Description
Hi HyperQueue
team,
First off, thank you for the excellent work on HyperQueue
. It has been working great for me -- especially when used with a compatible version of Nextflow
(hq 0.17.0, nextflow 24.10.2). HyperQueue
has really improved our workflow pipeline by efficiently managing many small tasks, which is important for us since our cluster penalizes large numbers of small jobs submitted individually.
I’ve encountered a potential issue regarding memory usage on the hq server
. Over time, as more jobs are submitted, the server’s memory usage keeps increasing. For example, our current hq-server process is using over 4.6 GB (RES
column in htop
) of RAM on the login node, which accounts for nearly 30% of the node’s total memory. The newest version of HyperQueue
0.22.0 also follow this pattern, although memory usage increases much slower.
I tried running:
hq job forget --filter finished,failed,canceled all
This appears to help temporarily -- newly submitted jobs don’t cause a further increase in memory usage for a while. However, it seems that the memory already used by the hq-server process is not released after the forget operation. My current workaround is to use hq
0.22.0 and repeatly run hq job forget, such as watch -n 60 'hq job forget --filter finished,failed,canceled all'
.
I’m wondering if this is expected behavior or a potential area for improvement. Conceptually, if job metadata is stored in a structure like Vec<JobInfo>
, maybe the vector is being cleared without calling shrink_to_fit()

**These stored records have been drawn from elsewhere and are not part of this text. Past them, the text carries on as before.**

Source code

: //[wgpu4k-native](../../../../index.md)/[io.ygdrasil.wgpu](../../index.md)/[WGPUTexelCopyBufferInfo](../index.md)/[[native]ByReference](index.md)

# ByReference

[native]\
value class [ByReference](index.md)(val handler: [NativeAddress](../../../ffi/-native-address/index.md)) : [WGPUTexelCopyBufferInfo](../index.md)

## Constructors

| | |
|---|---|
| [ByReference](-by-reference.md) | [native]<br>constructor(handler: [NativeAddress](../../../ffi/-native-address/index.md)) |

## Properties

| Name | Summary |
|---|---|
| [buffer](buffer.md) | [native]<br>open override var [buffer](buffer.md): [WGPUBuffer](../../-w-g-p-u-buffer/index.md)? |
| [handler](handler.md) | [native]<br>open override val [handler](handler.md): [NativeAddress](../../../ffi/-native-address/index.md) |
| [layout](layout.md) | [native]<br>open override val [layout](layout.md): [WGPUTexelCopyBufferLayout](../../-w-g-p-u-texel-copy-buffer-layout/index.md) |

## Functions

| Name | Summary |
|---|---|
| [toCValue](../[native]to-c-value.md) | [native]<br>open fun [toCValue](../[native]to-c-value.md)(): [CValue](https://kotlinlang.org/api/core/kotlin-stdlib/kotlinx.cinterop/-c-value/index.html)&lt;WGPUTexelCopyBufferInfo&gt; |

or similar? That could explain why memory usage doesn’t drop even after forgotten jobs are removed. Or is this a behavior from the Rust/system allocator that it won't return memory to the system?
Would it be feasible to add an option to explicitly release unused memory after forgotten jobs are removed? I understand memory management can be complex and sometimes OS-level caching is involved, but any insight would be appreciated.
Thanks again for all your hard work on this project!
Best,
Bing